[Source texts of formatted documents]
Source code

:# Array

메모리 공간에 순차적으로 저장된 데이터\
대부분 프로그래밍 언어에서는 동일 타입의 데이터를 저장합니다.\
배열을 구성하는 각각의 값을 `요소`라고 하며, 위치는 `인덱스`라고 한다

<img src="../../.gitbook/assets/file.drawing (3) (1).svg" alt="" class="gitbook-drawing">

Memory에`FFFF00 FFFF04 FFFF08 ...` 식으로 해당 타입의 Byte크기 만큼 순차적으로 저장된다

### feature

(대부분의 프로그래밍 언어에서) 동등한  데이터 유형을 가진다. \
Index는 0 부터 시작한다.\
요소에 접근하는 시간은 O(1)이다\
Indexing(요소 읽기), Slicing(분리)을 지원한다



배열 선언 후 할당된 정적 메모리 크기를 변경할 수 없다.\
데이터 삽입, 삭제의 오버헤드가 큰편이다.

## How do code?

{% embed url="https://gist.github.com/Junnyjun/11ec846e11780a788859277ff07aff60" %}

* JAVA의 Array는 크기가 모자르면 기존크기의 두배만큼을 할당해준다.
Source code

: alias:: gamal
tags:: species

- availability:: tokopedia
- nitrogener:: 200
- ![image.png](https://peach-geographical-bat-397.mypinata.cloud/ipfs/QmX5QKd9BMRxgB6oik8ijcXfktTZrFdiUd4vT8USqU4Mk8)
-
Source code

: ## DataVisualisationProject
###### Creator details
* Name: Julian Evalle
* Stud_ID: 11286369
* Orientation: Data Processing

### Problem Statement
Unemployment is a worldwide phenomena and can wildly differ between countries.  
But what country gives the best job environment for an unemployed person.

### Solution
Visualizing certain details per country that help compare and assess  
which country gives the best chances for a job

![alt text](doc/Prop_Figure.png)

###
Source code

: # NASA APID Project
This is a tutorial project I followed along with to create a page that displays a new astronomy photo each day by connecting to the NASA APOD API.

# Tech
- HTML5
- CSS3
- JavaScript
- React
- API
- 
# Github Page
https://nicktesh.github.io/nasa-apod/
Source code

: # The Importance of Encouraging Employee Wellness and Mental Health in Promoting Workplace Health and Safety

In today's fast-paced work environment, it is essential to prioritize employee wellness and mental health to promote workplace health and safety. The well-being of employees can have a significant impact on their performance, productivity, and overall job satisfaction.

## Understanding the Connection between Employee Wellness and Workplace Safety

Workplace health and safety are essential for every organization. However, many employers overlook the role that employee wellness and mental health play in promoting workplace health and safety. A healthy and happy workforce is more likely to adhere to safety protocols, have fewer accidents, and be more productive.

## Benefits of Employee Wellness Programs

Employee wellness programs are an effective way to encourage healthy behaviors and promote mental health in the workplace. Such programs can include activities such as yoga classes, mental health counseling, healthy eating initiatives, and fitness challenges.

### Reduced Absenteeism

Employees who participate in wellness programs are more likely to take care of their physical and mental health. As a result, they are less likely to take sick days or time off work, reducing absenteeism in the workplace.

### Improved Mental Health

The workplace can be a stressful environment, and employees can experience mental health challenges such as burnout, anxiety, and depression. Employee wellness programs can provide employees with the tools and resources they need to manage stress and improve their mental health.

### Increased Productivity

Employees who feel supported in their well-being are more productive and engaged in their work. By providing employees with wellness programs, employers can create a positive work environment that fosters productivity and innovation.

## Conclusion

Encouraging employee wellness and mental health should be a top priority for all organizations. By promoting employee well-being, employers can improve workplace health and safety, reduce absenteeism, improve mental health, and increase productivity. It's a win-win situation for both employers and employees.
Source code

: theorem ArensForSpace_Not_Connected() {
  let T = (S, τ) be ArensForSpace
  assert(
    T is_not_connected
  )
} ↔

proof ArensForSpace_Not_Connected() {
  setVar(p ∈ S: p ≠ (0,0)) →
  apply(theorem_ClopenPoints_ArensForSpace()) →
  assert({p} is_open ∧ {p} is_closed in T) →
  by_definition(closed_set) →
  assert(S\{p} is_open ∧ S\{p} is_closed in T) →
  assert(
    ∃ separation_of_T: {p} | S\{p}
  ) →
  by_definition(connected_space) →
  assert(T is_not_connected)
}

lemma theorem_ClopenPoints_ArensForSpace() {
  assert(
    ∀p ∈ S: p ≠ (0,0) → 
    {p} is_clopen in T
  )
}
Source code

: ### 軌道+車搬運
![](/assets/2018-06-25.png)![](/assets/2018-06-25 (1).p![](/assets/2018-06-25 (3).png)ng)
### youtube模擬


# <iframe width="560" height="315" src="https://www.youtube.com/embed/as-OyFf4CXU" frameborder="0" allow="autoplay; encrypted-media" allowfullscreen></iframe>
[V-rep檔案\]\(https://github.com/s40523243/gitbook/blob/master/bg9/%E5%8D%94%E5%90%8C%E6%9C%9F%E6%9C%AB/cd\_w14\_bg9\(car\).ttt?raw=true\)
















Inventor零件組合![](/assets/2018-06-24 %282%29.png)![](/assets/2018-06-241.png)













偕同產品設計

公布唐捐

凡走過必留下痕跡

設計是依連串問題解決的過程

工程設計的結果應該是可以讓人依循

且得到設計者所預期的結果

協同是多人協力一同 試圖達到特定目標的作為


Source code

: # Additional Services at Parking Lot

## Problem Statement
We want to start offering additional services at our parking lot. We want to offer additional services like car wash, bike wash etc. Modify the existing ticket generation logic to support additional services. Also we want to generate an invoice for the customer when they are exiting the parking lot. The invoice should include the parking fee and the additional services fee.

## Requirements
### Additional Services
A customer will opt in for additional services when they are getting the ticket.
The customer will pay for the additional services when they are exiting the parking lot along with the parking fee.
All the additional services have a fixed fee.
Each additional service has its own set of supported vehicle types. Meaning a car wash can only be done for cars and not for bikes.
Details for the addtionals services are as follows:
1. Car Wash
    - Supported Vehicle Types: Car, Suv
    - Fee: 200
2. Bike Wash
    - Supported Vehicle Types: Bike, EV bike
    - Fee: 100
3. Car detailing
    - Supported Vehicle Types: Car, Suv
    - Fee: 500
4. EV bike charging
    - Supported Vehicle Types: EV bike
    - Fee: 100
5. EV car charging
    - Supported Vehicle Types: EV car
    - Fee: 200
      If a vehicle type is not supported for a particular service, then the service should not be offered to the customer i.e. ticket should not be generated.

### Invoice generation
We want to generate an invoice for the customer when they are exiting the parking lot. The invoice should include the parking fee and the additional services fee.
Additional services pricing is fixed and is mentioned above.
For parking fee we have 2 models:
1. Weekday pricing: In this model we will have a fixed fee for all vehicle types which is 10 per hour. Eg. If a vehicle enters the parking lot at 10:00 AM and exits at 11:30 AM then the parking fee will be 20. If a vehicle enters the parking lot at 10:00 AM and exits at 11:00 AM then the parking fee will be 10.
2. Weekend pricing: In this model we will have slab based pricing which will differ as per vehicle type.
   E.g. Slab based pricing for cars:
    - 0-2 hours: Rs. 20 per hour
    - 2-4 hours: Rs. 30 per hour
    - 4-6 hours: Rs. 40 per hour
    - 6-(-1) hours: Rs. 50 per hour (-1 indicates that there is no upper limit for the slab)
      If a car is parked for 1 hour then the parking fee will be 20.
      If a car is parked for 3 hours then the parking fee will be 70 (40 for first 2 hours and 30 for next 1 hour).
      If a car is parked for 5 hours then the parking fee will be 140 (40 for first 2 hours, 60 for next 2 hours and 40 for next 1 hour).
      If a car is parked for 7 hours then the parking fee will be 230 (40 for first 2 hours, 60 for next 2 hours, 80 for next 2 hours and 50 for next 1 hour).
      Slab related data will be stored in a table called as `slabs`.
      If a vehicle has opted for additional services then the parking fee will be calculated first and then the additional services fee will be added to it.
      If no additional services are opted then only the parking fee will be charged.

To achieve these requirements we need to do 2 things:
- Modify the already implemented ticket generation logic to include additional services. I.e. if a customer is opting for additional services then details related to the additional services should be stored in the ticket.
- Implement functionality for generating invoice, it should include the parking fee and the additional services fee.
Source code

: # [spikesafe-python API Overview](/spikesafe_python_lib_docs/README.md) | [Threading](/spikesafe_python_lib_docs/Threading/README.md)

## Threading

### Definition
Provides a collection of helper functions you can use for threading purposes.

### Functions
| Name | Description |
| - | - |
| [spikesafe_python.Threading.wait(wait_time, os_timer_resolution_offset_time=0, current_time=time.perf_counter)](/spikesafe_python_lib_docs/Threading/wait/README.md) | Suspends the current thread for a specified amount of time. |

EXERCISE DETAILS: Your answer consists solely of the lines from the top of the records above through the line that contains "### feature", each echoed exactly.

SOLUTION:
Source code

:# Array

메모리 공간에 순차적으로 저장된 데이터\
대부분 프로그래밍 언어에서는 동일 타입의 데이터를 저장합니다.\
배열을 구성하는 각각의 값을 `요소`라고 하며, 위치는 `인덱스`라고 한다

<img src="../../.gitbook/assets/file.drawing (3) (1).svg" alt="" class="gitbook-drawing">

Memory에`FFFF00 FFFF04 FFFF08 ...` 식으로 해당 타입의 Byte크기 만큼 순차적으로 저장된다

### feature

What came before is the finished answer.